**WHAT IS NEEDED**
Among the lines below, how many have the word "embed"? The reply is that number alone.

**RECORDS**
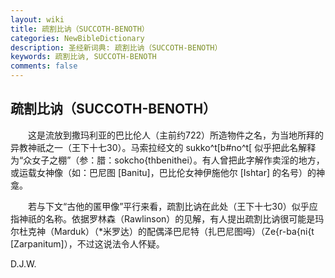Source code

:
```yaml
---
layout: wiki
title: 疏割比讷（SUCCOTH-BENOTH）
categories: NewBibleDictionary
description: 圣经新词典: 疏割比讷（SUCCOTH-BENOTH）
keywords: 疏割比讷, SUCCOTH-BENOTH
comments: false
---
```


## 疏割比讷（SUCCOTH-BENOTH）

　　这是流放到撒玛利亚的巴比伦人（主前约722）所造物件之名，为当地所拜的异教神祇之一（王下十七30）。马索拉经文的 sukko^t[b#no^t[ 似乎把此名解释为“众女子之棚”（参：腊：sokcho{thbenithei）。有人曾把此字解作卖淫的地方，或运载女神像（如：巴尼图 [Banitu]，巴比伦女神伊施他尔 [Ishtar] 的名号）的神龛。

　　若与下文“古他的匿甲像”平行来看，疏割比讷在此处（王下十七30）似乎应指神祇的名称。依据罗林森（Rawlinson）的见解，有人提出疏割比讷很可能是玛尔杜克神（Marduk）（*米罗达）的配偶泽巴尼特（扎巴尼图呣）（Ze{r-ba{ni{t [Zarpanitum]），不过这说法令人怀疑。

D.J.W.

* * *

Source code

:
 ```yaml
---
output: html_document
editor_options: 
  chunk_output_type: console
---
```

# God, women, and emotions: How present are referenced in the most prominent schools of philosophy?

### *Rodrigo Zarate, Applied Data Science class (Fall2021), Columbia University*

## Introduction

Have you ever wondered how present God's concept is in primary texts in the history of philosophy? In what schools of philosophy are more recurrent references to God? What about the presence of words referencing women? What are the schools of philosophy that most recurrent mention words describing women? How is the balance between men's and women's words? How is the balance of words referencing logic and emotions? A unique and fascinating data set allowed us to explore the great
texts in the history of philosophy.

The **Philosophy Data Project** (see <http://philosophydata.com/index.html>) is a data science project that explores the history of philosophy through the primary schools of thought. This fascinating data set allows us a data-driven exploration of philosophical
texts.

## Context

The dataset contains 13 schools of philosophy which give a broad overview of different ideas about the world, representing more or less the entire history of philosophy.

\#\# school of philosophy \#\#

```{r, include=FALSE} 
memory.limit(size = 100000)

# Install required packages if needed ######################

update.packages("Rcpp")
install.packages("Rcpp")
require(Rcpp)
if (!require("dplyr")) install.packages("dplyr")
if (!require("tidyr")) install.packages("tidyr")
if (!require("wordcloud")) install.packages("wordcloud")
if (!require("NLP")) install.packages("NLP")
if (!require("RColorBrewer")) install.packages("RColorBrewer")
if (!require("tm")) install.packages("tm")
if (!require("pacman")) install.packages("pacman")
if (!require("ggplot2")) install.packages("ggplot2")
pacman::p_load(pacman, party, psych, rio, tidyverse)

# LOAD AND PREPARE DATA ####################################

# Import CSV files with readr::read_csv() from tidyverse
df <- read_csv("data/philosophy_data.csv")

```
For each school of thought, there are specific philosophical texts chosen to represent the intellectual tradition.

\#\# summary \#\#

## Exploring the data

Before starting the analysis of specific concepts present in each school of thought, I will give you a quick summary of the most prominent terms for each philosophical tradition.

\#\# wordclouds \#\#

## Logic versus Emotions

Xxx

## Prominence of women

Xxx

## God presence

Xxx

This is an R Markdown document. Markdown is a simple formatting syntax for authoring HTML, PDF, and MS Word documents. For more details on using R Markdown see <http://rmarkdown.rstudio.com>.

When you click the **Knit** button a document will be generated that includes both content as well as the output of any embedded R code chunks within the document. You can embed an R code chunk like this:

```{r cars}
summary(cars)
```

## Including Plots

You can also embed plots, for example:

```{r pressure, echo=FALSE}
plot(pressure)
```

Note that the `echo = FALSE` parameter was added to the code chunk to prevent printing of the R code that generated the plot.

**YOUR SOLUTION**
2